While this refers mostly to protection from physical molestation and intimidation, page 132 of Erskine May's 21st edition, under the heading of “Tampering with witnesses”, states:

A resolution setting out that to tamper with a witness in regard to the evidence to be given before either House or any committee of either House or to endeavour, directly or indirectly, to deter or hinder any person from appearing or giving evidence is a breach of privilege has been agreed by the Commons at the beginning of every session since 1900, and there have been numerous instances of punishment for offences of this kind.

Corruption or intimidation, though a usual, is not an essential ingredient in this offence. It is equally a breach of privilege to attempt by persuasion or solicitations of any kind to induce a witness not to attend, or to withhold evidence or to give false evidence.

This matter was considered in 1935 by a committee of the Commons which reported that, in its opinion, it was a breach of privilege to give any advice to a witness which took the form of pressure or of interference with his freedom to form and express his own opinions honestly in the light of all the facts known to him; and the House resolved that it agreed with the committee in its report.

I wish to submit that the British parliament has clearly seen the need for impartiality of witnesses and has actually made it a breach of privilege to interfere with witnesses in any way that would affect or coach their testimony.

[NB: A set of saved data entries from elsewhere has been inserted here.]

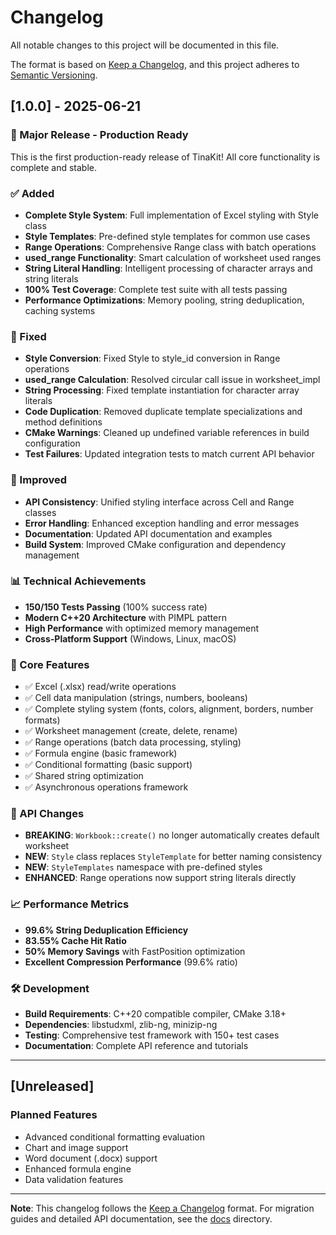 # Changelog

All notable changes to this project will be documented in this file.

The format is based on [Keep a Changelog](https://keepachangelog.com/en/1.0.0/),
and this project adheres to [Semantic Versioning](https://semver.org/spec/v2.0.0.html).

## [1.0.0] - 2025-06-21

### 🎉 Major Release - Production Ready

This is the first production-ready release of TinaKit! All core functionality is complete and stable.

### ✅ Added
- **Complete Style System**: Full implementation of Excel styling with Style class
- **Style Templates**: Pre-defined style templates for common use cases
- **Range Operations**: Comprehensive Range class with batch operations
- **used_range Functionality**: Smart calculation of worksheet used ranges
- **String Literal Handling**: Intelligent processing of character arrays and string literals
- **100% Test Coverage**: Complete test suite with all tests passing
- **Performance Optimizations**: Memory pooling, string deduplication, caching systems

### 🔧 Fixed
- **Style Conversion**: Fixed Style to style_id conversion in Range operations
- **used_range Calculation**: Resolved circular call issue in worksheet_impl
- **String Processing**: Fixed template instantiation for character array literals
- **Code Duplication**: Removed duplicate template specializations and method definitions
- **CMake Warnings**: Cleaned up undefined variable references in build configuration
- **Test Failures**: Updated integration tests to match current API behavior

### 🚀 Improved
- **API Consistency**: Unified styling interface across Cell and Range classes
- **Error Handling**: Enhanced exception handling and error messages
- **Documentation**: Updated API documentation and examples
- **Build System**: Improved CMake configuration and dependency management

### 📊 Technical Achievements
- **150/150 Tests Passing** (100% success rate)
- **Modern C++20 Architecture** with PIMPL pattern
- **High Performance** with optimized memory management
- **Cross-Platform Support** (Windows, Linux, macOS)

### 🎯 Core Features
- ✅ Excel (.xlsx) read/write operations
- ✅ Cell data manipulation (strings, numbers, booleans)
- ✅ Complete styling system (fonts, colors, alignment, borders, number formats)
- ✅ Worksheet management (create, delete, rename)
- ✅ Range operations (batch data processing, styling)
- ✅ Formula engine (basic framework)
- ✅ Conditional formatting (basic support)
- ✅ Shared string optimization
- ✅ Asynchronous operations framework

### 🔄 API Changes
- **BREAKING**: `Workbook::create()` no longer automatically creates default worksheet
- **NEW**: `Style` class replaces `StyleTemplate` for better naming consistency
- **NEW**: `StyleTemplates` namespace with pre-defined styles
- **ENHANCED**: Range operations now support string literals directly

### 📈 Performance Metrics
- **99.6% String Deduplication Efficiency**
- **83.55% Cache Hit Ratio**
- **50% Memory Savings** with FastPosition optimization
- **Excellent Compression Performance** (99.6% ratio)

### 🛠️ Development
- **Build Requirements**: C++20 compatible compiler, CMake 3.18+
- **Dependencies**: libstudxml, zlib-ng, minizip-ng
- **Testing**: Comprehensive test framework with 150+ test cases
- **Documentation**: Complete API reference and tutorials

---

## [Unreleased]

### Planned Features
- Advanced conditional formatting evaluation
- Chart and image support
- Word document (.docx) support
- Enhanced formula engine
- Data validation features

---

**Note**: This changelog follows the [Keep a Changelog](https://keepachangelog.com/) format.
For migration guides and detailed API documentation, see the [docs](docs/) directory.
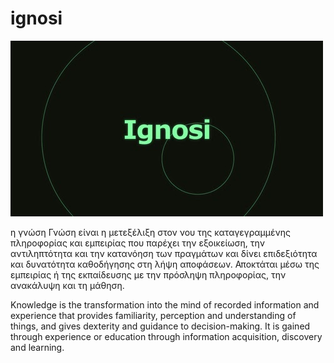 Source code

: # ignosi

![Drag Racing](ignosi.jpg)  


η γνώση
Γνώση είναι η μετεξέλιξη στον νου της καταγεγραμμένης πληροφορίας και εμπειρίας που παρέχει την εξοικείωση, την αντιληπτότητα και την κατανόηση των πραγμάτων και δίνει επιδεξιότητα και δυνατότητα καθοδήγησης στη λήψη αποφάσεων. Αποκτάται μέσω της εμπειρίας ή της εκπαίδευσης με την πρόσληψη πληροφορίας, την ανακάλυψη και τη μάθηση.

Knowledge is the transformation into the mind of recorded information and experience that provides familiarity, perception and understanding of things, and gives dexterity and guidance to decision-making. It is gained through experience or education through information acquisition, discovery and learning.
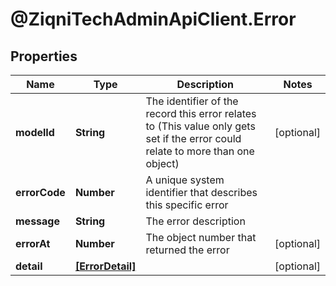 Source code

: # @ZiqniTechAdminApiClient.Error

## Properties

Name | Type | Description | Notes
------------ | ------------- | ------------- | -------------
**modelId** | **String** | The identifier of the record this error relates to (This value only gets set if the error could relate to more than one object) | [optional] 
**errorCode** | **Number** | A unique system identifier that describes this specific error | 
**message** | **String** | The error description | 
**errorAt** | **Number** | The object number that returned the error | [optional] 
**detail** | [**[ErrorDetail]**](ErrorDetail.md) |  | [optional] 


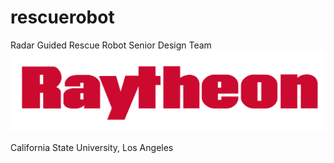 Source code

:# rescuerobot
Radar Guided Rescue Robot Senior Design Team
![alt text](https://github.com/jreyes81/rescuerobot/blob/dev/pics/raytheonlogo.jpeg)

California State University, Los Angeles

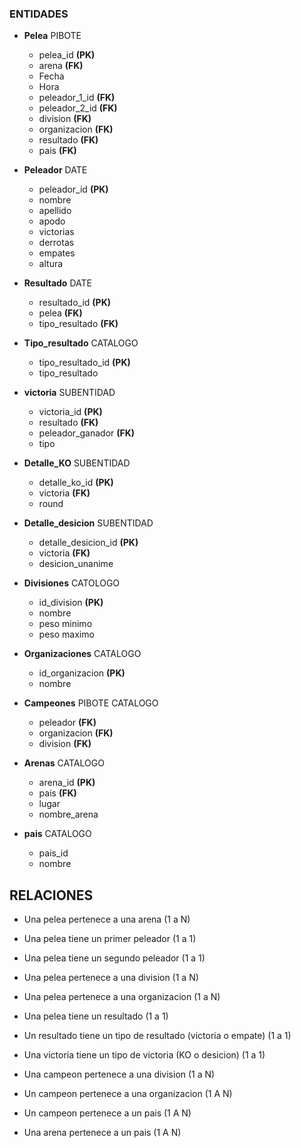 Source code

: ### ENTIDADES ###

- **Pelea** PIBOTE
    - pelea_id **(PK)**
    - arena **(FK)**
    - Fecha
    - Hora
    - peleador_1_id **(FK)**
    - peleador_2_id **(FK)**
    - division **(FK)**
    - organizacion **(FK)**
    - resultado **(FK)**
    - pais **(FK)**

- **Peleador** DATE
    - peleador_id **(PK)**
    - nombre
    - apellido
    - apodo
    - victorias
    - derrotas
    - empates
    - altura

- **Resultado** DATE
    - resultado_id **(PK)**
    - pelea **(FK)**
    - tipo_resultado **(FK)**

- **Tipo_resultado** CATALOGO
    - tipo_resultado_id **(PK)**
    - tipo_resultado

- **victoria** SUBENTIDAD
    - victoria_id **(PK)**
    - resultado **(FK)**
    - peleador_ganador **(FK)**
    - tipo

- **Detalle_KO** SUBENTIDAD
    - detalle_ko_id **(PK)**
    - victoria **(FK)**
    - round 

- **Detalle_desicion** SUBENTIDAD
    - detalle_desicion_id **(PK)**
    - victoria **(FK)**
    - desicion_unanime 

- **Divisiones** CATOLOGO
    - id_division **(PK)**
    - nombre
    - peso minimo
    - peso maximo 

- **Organizaciones** CATALOGO
    - id_organizacion **(PK)**
    - nombre

- **Campeones** PIBOTE CATALOGO
    - peleador **(FK)**
    - organizacion **(FK)**
    - division **(FK)**

- **Arenas** CATALOGO
    - arena_id **(PK)**
    - pais **(FK)**
    - lugar
    - nombre_arena

- **pais** CATALOGO
    - pais_id
    - nombre


## RELACIONES ##
- Una pelea pertenece a una arena (1 a N)
- Una pelea tiene un primer peleador (1 a 1)
- Una pelea tiene un segundo peleador (1 a 1)
- Una pelea pertenece a una division (1 a N)
- Una pelea pertenece a una organizacion (1 a N)
- Una pelea tiene un resultado (1 a 1)

- Un resultado tiene un tipo de resultado (victoria o empate) (1 a 1)
- Una victoria tiene un tipo de victoria (KO o desicion) (1 a 1)

- Una campeon pertenece a una division (1 a N)
- Un campeon pertenece a una organizacion (1 A N)
- Un campeon pertenece a un pais (1 A N)


- Una arena pertenece a un pais (1 A N)




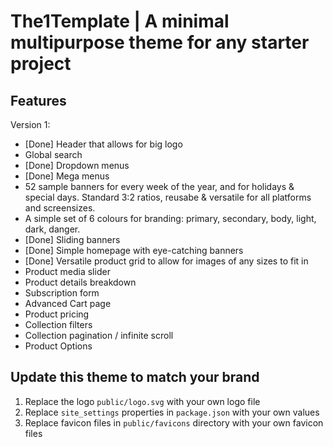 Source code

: # The1Template | A minimal multipurpose theme for any starter project 

## Features

Version 1:
- [Done] Header that allows for big logo
- Global search
- [Done] Dropdown menus
- [Done] Mega menus
- 52 sample banners for every week of the year, and for holidays & special days. Standard 3:2 ratios, reusabe & versatile for all platforms and screensizes.
- A simple set of 6 colours for branding: primary, secondary, body, light, dark, danger.
- [Done] Sliding banners
- [Done] Simple homepage with eye-catching banners
- [Done] Versatile product grid to allow for images of any sizes to fit in
- Product media slider
- Product details breakdown
- Subscription form
- Advanced Cart page
- Product pricing
- Collection filters
- Collection pagination / infinite scroll
- Product Options

## Update this theme to match your brand

1. Replace the logo `public/logo.svg` with your own logo file
2. Replace `site_settings` properties in `package.json` with your own values
3. Replace favicon files in `public/favicons` directory with your own favicon files


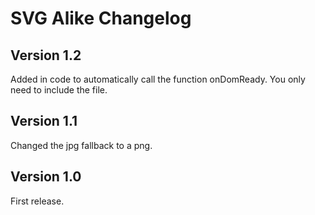 # SVG Alike Changelog

## Version 1.2

Added in code to automatically call the function onDomReady. You only need to include the file.

## Version 1.1

Changed the jpg fallback to a png.

## Version 1.0

First release. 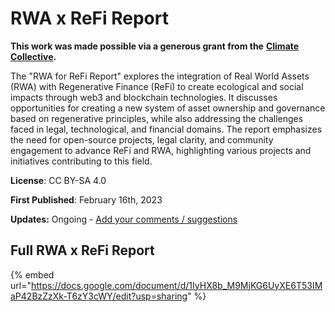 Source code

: # RWA x ReFi Report

**This work was made possible via a generous grant from the** [**Climate Collective**](https://climatecollective.org/)**.**

The "RWA for ReFi Report" explores the integration of Real World Assets (RWA) with Regenerative Finance (ReFi) to create ecological and social impacts through web3 and blockchain technologies. It discusses opportunities for creating a new system of asset ownership and governance based on regenerative principles, while also addressing the challenges faced in legal, technological, and financial domains. The report emphasizes the need for open-source projects, legal clarity, and community engagement to advance ReFi and RWA, highlighting various projects and initiatives contributing to this field.

**License**: CC BY-SA 4.0

**First Published**: February 16th, 2023

**Updates:** Ongoing  - [Add your comments / suggestions](https://docs.google.com/document/d/1IyHX8b\_M9MjKG6UyXE6T53IMaP42BzZzXk-T6zY3cWY/edit?usp=sharing)

## Full RWA x ReFi Report

{% embed url="https://docs.google.com/document/d/1IyHX8b_M9MjKG6UyXE6T53IMaP42BzZzXk-T6zY3cWY/edit?usp=sharing" %}
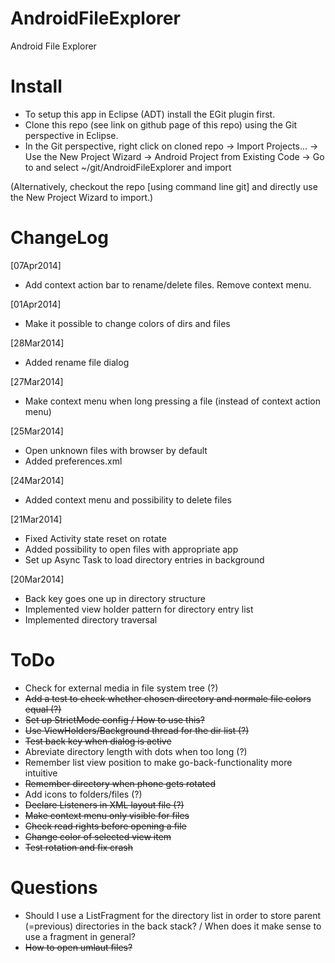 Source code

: AndroidFileExplorer
===================

Android File Explorer



Install
=======

* To setup this app in Eclipse (ADT) install the EGit plugin first.
* Clone this repo (see link on github page of this repo) using the Git perspective in Eclipse.
* In the Git perspective, right click on cloned repo -> Import Projects... -> Use the New Project Wizard -> Android Project from Existing Code -> Go to and select ~/git/AndroidFileExplorer and import

(Alternatively, checkout the repo [using command line git] and directly use the New Project Wizard to import.)

ChangeLog
=========

[07Apr2014]
* Add context action bar to rename/delete files. Remove context menu.

[01Apr2014]
* Make it possible to change colors of dirs and files

[28Mar2014]
* Added rename file dialog

[27Mar2014]
* Make context menu when long pressing a file (instead of context action menu)

[25Mar2014]
* Open unknown files with browser by default
* Added preferences.xml

[24Mar2014]
* Added context menu and possibility to delete files

[21Mar2014]
* Fixed Activity state reset on rotate
* Added possibility to open files with appropriate app
* Set up Async Task to load directory entries in background

[20Mar2014]
* Back key goes one up in directory structure
* Implemented view holder pattern for directory entry list
* Implemented directory traversal

ToDo
====

* Check for external media in file system tree (?)
* ~~Add a test to check whether chosen directory and normale file colors equal (?)~~
* ~~Set up StrictMode config / How to use this?~~
* ~~Use ViewHolders/Background thread for the dir list (?)~~
* ~~Test back key when dialog is active~~
* Abreviate directory length with dots when too long (?)
* Remember list view position to make go-back-functionality more intuitive
* ~~Remember directory when phone gets rotated~~
* Add icons to folders/files (?)
* ~~Declare Listeners in XML layout file (?)~~
* ~~Make context menu only visible for files~~
* ~~Check read rights before opening a file~~
* ~~Change color of selected view item~~
* ~~Test rotation and fix crash~~

Questions
=========

* Should I use a ListFragment for the directory list in order to store parent (=previous) directories in the back stack? / When does it make sense to use a fragment in general?
* ~~How to open umlaut files?~~
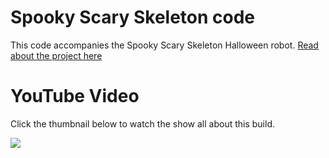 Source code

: # Spooky Scary Skeleton code

This code accompanies the Spooky Scary Skeleton Halloween robot. [Read about the project here](https://www.kevsrobots.com/blog/spooky-scary-skeleton.html)


# YouTube Video
Click the thumbnail below to watch the show all about this build.

[![](https://img.youtube.com/vi/Ldio6vxHGfI/0.jpg)](https://youtu.be/Ldio6vxHGfI)
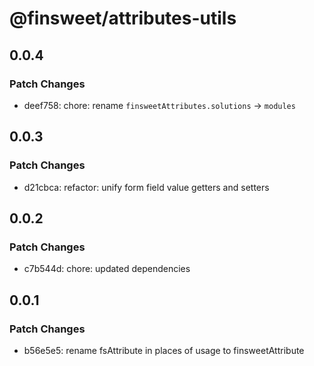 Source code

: # @finsweet/attributes-utils

## 0.0.4

### Patch Changes

- deef758: chore: rename `finsweetAttributes.solutions` -> `modules`

## 0.0.3

### Patch Changes

- d21cbca: refactor: unify form field value getters and setters

## 0.0.2

### Patch Changes

- c7b544d: chore: updated dependencies

## 0.0.1

### Patch Changes

- b56e5e5: rename fsAttribute in places of usage to finsweetAttribute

The question that arises is whether those rules apply here. I believe they do and that they should.

In the sixth edition of Beauchesne's Parliamentary Rules and Forms, citation 32 on pages 13 and 14, it explains that the privileges of the United Kingdom parliament were effectively transferred to this House:

The right of the Canadian Parliament to establish its privileges is guaranteed by the Constitution Act and the privileges thus claimed may, at present, not exceed those of the United Kingdom House of Commons.

(2) Parliament, in 1868, laid claim to all of the privileges of the United Kingdom House of Commons without specifying their exact extent.

Citation 32(4) states:

As Parliament has never delimited the extent of privilege, considerable confusion surrounds the area. Recourse must therefore be taken, not only to the practice of the Canadian House, but also to the vast tradition of the United Kingdom House of Commons.

Therefore, witnesses before committees share the same privilege of freedom of speech as members in the U.K. and here. Committee privileges are covered in basically the same way in Ottawa in our House of Commons and in Westminster in terms of the powers of committees to decide questions of privilege and in the ways that members' privileges apply as well. Even the procedure for reporting a breach of privilege is almost identical here in Canada to what it is in Westminster.

Mr. Speaker, you may question whether the applicability of the British rules against molestation, intimidation or tampering with witnesses applies here but I would contend that they do apply, as laid out in Erskine May.

Since it is alleged that the government has published a committee manual that instructs committee chairs to behave in a way that would alter the testimony of a witness before a committee, I submit that a breach of privilege and a contempt of Parliament may have taken place and, therefore, we must look into this matter immediately.

Mr. Speaker, I look favourably on your submission and I am prepared to move the appropriate motion, submitted to you earlier today in writing, should you find a favourable ruling to this question of privilege.